● WORK REQUIRED
In the material below, find the line with "С этой целью" and the line with "анализа, последовательно преобразующие", then output those two lines and every line between them, exactly.

● SOURCE RECORDS

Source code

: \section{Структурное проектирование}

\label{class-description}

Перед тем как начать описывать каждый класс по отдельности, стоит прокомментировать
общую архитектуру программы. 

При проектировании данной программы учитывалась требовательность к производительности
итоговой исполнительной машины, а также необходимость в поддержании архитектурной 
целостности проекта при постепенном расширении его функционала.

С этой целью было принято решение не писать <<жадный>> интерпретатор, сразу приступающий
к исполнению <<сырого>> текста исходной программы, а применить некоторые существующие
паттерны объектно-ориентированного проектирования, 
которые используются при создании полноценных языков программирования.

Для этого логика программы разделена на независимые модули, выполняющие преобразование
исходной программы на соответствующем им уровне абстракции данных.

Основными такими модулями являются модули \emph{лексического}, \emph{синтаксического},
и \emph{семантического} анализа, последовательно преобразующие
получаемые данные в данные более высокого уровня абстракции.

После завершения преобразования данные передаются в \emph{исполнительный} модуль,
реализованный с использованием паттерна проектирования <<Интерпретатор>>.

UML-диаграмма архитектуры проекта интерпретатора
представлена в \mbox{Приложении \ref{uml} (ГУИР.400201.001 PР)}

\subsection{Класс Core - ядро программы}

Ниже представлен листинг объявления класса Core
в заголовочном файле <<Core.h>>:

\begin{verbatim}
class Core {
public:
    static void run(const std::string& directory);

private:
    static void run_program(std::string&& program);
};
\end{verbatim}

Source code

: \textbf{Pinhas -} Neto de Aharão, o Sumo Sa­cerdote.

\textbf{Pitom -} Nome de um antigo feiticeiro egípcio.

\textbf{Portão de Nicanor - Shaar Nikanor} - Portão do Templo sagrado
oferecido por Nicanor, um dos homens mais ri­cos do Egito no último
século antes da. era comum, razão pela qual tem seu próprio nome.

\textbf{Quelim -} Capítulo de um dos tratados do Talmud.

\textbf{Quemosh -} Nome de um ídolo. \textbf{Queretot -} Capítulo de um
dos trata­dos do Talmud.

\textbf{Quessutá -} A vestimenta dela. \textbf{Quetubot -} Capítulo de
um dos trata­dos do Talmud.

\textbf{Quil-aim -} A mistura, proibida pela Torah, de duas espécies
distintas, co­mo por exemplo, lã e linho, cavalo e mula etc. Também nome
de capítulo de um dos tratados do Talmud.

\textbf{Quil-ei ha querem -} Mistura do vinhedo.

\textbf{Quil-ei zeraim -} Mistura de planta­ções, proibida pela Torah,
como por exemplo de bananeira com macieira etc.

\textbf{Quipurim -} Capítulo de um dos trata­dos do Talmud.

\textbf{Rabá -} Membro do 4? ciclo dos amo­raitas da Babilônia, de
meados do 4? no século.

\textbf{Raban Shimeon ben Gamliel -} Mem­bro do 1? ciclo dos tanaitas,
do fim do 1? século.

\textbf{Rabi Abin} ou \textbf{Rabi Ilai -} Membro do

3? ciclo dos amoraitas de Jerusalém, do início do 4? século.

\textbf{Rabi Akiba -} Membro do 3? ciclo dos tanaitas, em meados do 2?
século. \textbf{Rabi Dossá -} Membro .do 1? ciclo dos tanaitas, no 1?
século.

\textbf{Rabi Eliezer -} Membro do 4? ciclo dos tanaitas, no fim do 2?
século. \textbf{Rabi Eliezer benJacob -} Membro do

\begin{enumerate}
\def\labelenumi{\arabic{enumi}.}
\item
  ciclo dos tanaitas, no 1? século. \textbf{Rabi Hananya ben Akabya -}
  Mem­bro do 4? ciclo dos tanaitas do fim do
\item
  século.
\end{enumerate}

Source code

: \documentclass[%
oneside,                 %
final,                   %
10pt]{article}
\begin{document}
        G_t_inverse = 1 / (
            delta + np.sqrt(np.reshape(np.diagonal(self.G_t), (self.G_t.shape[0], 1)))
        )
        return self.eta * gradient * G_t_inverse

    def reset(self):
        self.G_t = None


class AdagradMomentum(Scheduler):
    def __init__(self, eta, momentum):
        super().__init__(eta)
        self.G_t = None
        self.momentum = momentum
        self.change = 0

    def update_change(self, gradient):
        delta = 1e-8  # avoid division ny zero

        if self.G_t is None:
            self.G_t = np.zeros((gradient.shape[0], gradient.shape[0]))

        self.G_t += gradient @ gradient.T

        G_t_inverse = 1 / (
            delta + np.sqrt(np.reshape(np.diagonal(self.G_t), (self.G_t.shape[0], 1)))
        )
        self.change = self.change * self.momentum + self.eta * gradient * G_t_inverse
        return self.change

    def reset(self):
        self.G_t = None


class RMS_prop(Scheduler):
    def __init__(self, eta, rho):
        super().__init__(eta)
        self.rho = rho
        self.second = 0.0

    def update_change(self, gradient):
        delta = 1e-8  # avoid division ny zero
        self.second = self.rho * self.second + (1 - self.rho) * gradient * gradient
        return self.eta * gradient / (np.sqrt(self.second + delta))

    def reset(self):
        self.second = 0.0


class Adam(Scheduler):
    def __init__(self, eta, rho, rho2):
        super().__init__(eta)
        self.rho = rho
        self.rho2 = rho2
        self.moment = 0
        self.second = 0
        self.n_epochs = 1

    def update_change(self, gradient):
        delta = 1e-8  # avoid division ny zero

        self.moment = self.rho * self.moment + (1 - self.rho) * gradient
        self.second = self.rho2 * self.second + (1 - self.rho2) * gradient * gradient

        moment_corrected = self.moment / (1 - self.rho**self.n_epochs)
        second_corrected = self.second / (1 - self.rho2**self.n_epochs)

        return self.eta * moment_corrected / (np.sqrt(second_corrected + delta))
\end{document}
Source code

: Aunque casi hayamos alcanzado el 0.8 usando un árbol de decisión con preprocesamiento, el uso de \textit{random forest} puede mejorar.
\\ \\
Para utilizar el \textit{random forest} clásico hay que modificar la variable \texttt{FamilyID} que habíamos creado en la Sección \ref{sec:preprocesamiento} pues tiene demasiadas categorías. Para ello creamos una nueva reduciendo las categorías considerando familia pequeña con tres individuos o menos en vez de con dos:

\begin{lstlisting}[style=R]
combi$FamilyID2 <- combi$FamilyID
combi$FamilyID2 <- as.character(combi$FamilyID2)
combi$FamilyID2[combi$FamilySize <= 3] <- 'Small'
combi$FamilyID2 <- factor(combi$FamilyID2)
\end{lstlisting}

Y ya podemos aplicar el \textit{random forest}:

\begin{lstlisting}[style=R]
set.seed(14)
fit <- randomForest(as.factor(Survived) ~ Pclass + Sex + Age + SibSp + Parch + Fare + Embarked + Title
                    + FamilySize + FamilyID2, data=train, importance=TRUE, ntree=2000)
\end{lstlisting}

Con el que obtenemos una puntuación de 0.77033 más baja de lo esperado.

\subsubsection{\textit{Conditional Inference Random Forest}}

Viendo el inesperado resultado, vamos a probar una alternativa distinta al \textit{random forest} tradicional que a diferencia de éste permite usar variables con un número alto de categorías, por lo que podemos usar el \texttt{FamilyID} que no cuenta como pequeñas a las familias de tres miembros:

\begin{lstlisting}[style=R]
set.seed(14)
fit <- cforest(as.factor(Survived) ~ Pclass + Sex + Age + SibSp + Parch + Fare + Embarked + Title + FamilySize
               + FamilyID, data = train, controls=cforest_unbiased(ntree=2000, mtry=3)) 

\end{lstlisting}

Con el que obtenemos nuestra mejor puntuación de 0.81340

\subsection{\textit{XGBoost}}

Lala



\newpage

● SOLVED PROBLEM
С этой целью было принято решение не писать <<жадный>> интерпретатор, сразу приступающий
к исполнению <<сырого>> текста исходной программы, а применить некоторые существующие
паттерны объектно-ориентированного проектирования, 
которые используются при создании полноценных языков программирования.

Для этого логика программы разделена на независимые модули, выполняющие преобразование
исходной программы на соответствующем им уровне абстракции данных.

Основными такими модулями являются модули \emph{лексического}, \emph{синтаксического},
и \emph{семантического} анализа, последовательно преобразующие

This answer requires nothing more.